PROBLEM:
Every line of the records below that holds the word "Simple" should be copied out.
*** DATA TO USE Section Begins ***
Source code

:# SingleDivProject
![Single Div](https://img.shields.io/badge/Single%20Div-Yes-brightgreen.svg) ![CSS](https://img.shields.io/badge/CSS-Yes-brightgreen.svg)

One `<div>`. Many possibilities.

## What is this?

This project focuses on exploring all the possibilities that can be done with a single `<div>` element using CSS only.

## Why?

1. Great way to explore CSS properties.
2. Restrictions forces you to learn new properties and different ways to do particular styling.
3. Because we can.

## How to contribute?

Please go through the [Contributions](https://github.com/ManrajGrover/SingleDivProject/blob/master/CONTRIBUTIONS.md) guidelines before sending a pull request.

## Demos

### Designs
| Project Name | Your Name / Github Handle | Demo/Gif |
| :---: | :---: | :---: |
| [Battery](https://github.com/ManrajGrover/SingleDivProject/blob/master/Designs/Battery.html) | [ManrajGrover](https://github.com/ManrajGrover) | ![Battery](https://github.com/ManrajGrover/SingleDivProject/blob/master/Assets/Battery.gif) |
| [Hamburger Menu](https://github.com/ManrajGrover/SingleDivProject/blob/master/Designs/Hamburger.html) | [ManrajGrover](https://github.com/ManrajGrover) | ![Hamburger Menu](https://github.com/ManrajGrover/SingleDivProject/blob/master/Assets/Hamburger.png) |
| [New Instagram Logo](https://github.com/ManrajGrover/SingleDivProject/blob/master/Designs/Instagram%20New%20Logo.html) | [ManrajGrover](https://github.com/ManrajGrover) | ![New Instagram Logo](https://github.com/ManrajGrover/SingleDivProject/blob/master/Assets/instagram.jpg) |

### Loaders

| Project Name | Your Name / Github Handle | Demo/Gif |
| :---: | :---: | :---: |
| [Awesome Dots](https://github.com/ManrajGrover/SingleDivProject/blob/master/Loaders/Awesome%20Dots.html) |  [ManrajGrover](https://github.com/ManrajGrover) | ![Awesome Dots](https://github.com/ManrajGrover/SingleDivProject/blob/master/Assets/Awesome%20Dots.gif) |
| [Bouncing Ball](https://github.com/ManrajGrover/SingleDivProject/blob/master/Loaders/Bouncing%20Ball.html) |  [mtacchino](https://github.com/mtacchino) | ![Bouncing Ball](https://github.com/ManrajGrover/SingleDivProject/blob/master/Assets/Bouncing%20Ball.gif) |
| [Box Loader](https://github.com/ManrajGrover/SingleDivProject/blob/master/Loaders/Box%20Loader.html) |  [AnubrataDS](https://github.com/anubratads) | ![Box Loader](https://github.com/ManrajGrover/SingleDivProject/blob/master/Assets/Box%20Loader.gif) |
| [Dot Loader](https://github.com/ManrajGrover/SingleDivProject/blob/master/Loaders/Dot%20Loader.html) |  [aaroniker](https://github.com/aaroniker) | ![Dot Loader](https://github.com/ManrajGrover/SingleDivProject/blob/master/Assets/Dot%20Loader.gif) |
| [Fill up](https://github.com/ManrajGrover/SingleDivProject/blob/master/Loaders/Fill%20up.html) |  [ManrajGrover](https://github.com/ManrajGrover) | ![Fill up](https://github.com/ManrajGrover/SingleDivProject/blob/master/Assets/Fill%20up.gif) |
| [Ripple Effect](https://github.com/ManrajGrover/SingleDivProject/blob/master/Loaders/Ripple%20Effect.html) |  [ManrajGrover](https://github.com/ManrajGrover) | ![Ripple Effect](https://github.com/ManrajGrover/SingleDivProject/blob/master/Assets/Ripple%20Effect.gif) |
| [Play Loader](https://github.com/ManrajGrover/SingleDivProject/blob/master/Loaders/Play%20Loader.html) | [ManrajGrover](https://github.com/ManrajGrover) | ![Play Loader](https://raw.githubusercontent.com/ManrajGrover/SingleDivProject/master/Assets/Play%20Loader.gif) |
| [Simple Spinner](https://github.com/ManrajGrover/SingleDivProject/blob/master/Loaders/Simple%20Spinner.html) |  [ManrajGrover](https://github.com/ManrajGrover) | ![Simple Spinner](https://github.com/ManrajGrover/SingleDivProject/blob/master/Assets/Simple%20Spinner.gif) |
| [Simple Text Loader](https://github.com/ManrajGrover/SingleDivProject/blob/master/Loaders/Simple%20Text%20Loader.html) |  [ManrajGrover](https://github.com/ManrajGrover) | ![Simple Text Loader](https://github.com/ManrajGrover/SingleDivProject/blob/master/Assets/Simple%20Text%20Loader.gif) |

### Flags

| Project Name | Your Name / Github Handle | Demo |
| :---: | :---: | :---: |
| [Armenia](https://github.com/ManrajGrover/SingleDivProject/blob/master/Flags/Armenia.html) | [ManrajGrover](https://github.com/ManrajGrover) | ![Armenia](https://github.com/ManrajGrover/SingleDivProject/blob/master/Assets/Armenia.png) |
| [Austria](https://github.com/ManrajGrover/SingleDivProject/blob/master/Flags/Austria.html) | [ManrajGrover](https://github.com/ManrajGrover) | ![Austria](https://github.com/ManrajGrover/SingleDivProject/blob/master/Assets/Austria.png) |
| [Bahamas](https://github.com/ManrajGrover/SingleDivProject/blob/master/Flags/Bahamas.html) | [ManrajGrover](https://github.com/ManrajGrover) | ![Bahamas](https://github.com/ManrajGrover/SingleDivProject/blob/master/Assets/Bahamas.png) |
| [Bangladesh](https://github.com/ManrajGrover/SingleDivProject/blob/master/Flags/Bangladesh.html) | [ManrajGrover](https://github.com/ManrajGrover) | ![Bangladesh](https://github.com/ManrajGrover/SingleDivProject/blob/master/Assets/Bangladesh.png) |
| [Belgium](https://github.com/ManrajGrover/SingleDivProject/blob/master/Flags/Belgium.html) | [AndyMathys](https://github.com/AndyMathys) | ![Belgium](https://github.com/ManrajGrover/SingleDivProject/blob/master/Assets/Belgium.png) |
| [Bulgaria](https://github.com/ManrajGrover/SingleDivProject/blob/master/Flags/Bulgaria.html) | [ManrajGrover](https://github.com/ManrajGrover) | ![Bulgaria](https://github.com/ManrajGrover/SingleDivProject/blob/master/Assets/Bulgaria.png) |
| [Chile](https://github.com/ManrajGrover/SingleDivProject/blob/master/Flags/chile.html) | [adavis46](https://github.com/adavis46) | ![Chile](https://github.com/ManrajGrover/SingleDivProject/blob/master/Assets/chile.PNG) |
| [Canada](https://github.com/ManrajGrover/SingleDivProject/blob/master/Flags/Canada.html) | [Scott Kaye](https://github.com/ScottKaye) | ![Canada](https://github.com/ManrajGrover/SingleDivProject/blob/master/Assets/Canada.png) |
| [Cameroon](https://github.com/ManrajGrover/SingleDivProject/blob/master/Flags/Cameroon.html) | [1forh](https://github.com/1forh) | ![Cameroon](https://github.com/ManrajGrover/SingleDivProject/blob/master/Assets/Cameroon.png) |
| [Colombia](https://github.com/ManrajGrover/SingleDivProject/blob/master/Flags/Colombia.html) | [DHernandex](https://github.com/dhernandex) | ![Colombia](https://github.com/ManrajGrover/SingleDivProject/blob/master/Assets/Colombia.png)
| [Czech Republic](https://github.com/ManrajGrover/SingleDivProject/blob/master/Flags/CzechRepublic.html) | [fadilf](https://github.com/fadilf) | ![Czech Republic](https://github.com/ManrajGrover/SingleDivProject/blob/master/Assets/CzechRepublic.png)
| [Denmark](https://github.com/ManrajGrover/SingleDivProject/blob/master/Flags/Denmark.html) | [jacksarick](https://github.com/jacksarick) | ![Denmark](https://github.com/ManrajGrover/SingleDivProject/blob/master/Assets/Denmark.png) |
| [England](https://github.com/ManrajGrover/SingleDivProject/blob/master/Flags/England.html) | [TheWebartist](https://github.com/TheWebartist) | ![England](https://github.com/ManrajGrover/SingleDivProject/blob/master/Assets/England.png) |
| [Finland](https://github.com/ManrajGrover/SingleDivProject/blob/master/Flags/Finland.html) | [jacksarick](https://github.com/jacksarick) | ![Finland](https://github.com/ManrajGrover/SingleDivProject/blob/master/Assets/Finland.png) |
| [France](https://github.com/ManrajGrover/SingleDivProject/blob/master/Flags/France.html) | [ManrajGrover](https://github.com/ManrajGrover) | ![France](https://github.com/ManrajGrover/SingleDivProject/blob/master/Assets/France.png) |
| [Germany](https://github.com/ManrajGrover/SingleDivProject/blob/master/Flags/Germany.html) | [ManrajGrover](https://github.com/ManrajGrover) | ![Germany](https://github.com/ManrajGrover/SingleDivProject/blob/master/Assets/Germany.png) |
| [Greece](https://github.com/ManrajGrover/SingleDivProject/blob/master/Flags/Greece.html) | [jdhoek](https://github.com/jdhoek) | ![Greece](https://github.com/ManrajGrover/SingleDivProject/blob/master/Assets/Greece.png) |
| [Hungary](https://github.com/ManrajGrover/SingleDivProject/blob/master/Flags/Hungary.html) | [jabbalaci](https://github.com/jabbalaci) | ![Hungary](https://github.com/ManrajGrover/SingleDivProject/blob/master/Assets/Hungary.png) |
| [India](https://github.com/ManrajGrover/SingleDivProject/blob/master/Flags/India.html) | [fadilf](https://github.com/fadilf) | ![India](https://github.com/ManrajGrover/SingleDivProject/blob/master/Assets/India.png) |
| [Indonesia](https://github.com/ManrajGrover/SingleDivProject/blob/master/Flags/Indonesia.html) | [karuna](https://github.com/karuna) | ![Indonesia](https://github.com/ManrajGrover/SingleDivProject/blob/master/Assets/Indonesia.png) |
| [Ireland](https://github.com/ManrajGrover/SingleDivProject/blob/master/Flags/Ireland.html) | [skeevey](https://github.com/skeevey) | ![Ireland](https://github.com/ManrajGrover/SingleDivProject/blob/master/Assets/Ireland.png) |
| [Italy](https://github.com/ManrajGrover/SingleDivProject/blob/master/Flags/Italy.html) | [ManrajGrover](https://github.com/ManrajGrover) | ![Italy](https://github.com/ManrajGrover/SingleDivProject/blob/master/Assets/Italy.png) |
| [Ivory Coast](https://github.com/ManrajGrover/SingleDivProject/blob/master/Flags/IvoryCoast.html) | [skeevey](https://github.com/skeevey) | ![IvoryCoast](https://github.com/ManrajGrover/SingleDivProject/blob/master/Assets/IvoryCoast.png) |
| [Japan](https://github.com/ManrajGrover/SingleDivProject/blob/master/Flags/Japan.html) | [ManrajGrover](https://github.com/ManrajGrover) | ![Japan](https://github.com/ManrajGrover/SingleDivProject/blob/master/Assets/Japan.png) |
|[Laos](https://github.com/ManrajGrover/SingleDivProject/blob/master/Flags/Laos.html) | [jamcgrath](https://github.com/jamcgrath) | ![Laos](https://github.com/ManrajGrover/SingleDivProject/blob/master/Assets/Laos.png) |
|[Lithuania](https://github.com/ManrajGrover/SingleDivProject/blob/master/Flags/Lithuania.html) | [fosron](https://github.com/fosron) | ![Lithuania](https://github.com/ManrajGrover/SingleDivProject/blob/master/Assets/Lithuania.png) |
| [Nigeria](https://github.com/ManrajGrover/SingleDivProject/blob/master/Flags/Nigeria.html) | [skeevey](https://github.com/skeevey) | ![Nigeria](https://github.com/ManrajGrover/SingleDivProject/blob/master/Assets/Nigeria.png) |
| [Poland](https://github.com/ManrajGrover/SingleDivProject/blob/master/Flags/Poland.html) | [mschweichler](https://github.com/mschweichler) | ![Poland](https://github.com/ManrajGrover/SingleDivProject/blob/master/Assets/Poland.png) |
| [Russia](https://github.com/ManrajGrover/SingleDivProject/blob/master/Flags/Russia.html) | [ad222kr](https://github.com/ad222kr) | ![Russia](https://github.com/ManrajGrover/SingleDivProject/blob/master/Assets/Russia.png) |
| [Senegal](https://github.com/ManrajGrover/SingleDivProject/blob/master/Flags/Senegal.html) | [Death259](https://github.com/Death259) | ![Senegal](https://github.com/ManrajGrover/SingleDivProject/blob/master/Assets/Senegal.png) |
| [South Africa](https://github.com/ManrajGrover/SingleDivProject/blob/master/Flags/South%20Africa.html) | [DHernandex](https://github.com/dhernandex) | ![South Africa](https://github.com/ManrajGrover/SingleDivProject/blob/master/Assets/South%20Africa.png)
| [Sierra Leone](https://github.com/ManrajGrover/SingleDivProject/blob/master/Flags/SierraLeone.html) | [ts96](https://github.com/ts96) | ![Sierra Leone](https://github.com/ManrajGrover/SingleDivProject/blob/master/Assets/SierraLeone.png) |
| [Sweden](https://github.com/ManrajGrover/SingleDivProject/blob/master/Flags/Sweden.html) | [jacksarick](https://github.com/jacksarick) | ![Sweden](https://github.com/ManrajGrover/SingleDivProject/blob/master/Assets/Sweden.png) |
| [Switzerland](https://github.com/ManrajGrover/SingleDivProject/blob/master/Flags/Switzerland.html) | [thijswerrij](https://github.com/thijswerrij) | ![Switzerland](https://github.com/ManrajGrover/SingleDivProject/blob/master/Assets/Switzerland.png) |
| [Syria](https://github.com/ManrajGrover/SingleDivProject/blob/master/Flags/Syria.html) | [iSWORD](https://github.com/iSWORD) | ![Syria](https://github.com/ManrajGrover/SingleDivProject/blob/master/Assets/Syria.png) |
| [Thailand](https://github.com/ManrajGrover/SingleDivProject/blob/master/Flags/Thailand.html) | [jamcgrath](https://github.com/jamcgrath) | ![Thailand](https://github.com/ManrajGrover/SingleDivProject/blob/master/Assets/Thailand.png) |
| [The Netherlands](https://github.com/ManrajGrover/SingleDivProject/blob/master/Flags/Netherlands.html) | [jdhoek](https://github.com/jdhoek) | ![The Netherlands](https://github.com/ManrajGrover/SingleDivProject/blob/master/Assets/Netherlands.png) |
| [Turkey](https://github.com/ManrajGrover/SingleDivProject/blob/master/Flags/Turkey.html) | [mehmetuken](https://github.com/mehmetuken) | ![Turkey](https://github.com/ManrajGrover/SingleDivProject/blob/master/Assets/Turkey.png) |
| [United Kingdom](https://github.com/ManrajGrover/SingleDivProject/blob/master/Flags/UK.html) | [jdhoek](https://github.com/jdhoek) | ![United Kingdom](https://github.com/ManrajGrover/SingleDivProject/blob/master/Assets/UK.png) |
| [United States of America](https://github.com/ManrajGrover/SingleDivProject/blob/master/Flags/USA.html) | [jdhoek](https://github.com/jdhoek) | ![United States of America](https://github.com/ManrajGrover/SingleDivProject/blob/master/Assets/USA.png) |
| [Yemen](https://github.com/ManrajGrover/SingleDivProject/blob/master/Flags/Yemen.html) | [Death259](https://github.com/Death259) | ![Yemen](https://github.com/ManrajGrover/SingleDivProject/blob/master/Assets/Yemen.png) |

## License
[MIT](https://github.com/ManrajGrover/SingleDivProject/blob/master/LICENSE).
*** DATA TO USE Section Ends ***
OUTPUT FOR THIS TASK:
| [Simple Spinner](https://github.com/ManrajGrover/SingleDivProject/blob/master/Loaders/Simple%20Spinner.html) |  [ManrajGrover](https://github.com/ManrajGrover) | ![Simple Spinner](https://github.com/ManrajGrover/SingleDivProject/blob/master/Assets/Simple%20Spinner.gif) |
| [Simple Text Loader](https://github.com/ManrajGrover/SingleDivProject/blob/master/Loaders/Simple%20Text%20Loader.html) |  [ManrajGrover](https://github.com/ManrajGrover) | ![Simple Text Loader](https://github.com/ManrajGrover/SingleDivProject/blob/master/Assets/Simple%20Text%20Loader.gif) |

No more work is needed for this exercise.